1er cours le lundi 2 octobre a l'IHP, amphi Darboux, de 14h30 a 16h.
Re'sume':
The course will consist of 3 one and a half hour lectures. I shall discuss a
prototype example of both classical and quantum chaos, i.e. , the free motion
of a particle (geodesic flow) on two- and three-dimensional manifolds of
constant negative Gaussian curvature. The quantization of the dynamics will
be carried out via the Selberg trace formula. Analytical as well as numerical
applications of the trace formula will be discussed.
Topics to be covered :
- Classical motion on hyperbolic manifolds (Hadamard, Artin,...), and the
length spectrum of periodic orbits.

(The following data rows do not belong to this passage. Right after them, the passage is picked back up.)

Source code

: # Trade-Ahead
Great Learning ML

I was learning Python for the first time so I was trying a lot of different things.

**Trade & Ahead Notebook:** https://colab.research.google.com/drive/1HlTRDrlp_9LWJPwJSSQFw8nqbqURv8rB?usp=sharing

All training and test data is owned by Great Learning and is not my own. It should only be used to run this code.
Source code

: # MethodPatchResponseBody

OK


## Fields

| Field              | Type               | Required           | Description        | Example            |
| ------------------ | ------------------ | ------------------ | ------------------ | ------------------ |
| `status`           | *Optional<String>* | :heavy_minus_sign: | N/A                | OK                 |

Huber's law, prime geodesic theorem.
- The eigenvalue problem of the Laplace-Beltrami operator on hyperbolic
manifolds
- The Selberg trace formula (for the last two topics see also the course of
Venkov)
- The Selberg and related Ruelle zeta function; their analytic properties;
functional equation; analogue of the Riemann hypothesis (for the last topic
see also the course of Rudnick)
- The trace of the heat kernel and an exact Weyl formula
- The MP zeta function, and zeta function regularization of the spectral
determinant; the generalized Euler constant
- Crossing the entropy barrier; computation of the non-trivial zeros of
Selberg and Riemann zeta
- Connection with Beurling's theory of generalized prime numbers
- Inverse quantum chaology ("Can one hear the periodic orbits .....")
- Discussion of various quantization rules
- Local and global energy-level-statistics; periodic orbit theory for the
number variance; universal signatures of quantum chaos
- Gaussian random behaviour of chaotic wave functions in the semiclassical
limit; are there scars ?